The Americans appear to have gotten the drug because their missionary organization asked for it first. But since then, the Nigerian government and others in Africa have made requests without apparent success. More than 1,700 Africans have been infected with Ebola in the current outbreak, and the World Health Organization is convening a panel of medical ethicists this week to explore the use of experimental treatments.

The fact that a 75-year-old has been given the scarce drug is especially disturbing, not because he is 75 but because 75-year-olds do not have strong immune systems — something very important in battling a virus like Ebola. Moreover 75-year-olds often have other medical problems that complicate the ability of scientists to figure out if the drug is safe and if it is really working.

In testing unapproved, highly risky drugs like ZMapp, it is crucial that recipients not be so sick that they may well die regardless of whether they get the drug or not. Indeed, the recipients ought not be very sick so that side-effects can be seen and efficacy determined. To do that, doctors need to be able to monitor experimental subjects for months to make sure the drug does not damage their livers or cause any other fatal side-effect. So not every person infected with Ebola makes for the best recipient — younger, those more recently infected and those who can be closely monitored are among the "best" candidates.
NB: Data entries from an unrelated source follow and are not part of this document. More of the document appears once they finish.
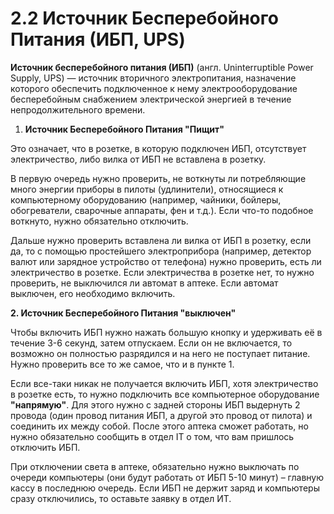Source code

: # 2.2 Источник Бесперебойного Питания (ИБП, UPS)

**Источник бесперебойного питания (ИБП)** (англ. Uninterruptible Power Supply, UPS) — источник вторичного электропитания, назначение которого обеспечить подключенное к нему электрооборудование бесперебойным снабжением электрической энергией в течение непродолжительного времени.



1. **Источник Бесперебойного Питания "Пищит"**

Это означает, что в розетке, в которую подключен ИБП, отсутствует электричество, либо вилка от ИБП не вставлена в розетку.

В первую очередь нужно проверить, не воткнуты ли потребляющие много энергии приборы в пилоты (удлинители), относящиеся к компьютерному оборудованию (например, чайники, бойлеры, обогреватели, сварочные аппараты, фен и т.д.). Если что-то подобное воткнуто, нужно обязательно отключить.&#x20;

Дальше нужно проверить вставлена ли вилка от ИБП в розетку, если да, то с помощью простейшего электроприбора (например, детектор валют или зарядное устройство от телефона) нужно проверить, есть ли электричество в розетке. Если электричества в розетке нет, то нужно проверить, не выключился ли автомат в аптеке. Если автомат выключен, его необходимо включить.

**2. Источник Бесперебойного Питания "выключен"**

Чтобы включить ИБП нужно нажать большую кнопку и удерживать её в течение 3-6 секунд, затем отпускаем. Если он не включается, то возможно он полностью разрядился и на него не поступает питание. Нужно проверить все то же самое, что и в пункте 1. &#x20;

Если все-таки никак не получается включить ИБП, хотя электричество в розетке есть, то нужно подключить все компьютерное оборудование **"напрямую"**. Для этого нужно с задней стороны ИБП выдернуть 2 провода (один провод питания ИБП, а другой это провод от пилота) и соединить их между собой. После этого аптека сможет работать, но нужно обязательно сообщить в отдел IT о том, что вам пришлось отключить ИБП.



При отключении света в аптеке, обязательно нужно выключать по очереди компьютеры (они будут работать от ИБП 5-10 минут) – главную кассу в последнюю очередь. Если ИБП не держит заряд и компьютеры сразу отключились, то оставьте заявку в отдел ИТ.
Is money playing a role in the distribution of the drug? Yes, if for no reason other than the drug has been flown to the three recipients and they have been flown to top-flight hospitals in the hopes they will recover.

When all is said and done, we need more transparency about what the tiny company in San Diego is doing in rationing its small supply of drugs.

There are lots of people on the frontlines of the Ebola epidemic who are justifiably wondering what the moral basis is to-date for treating the three people who have gotten access to a last-ditch experimental treatment.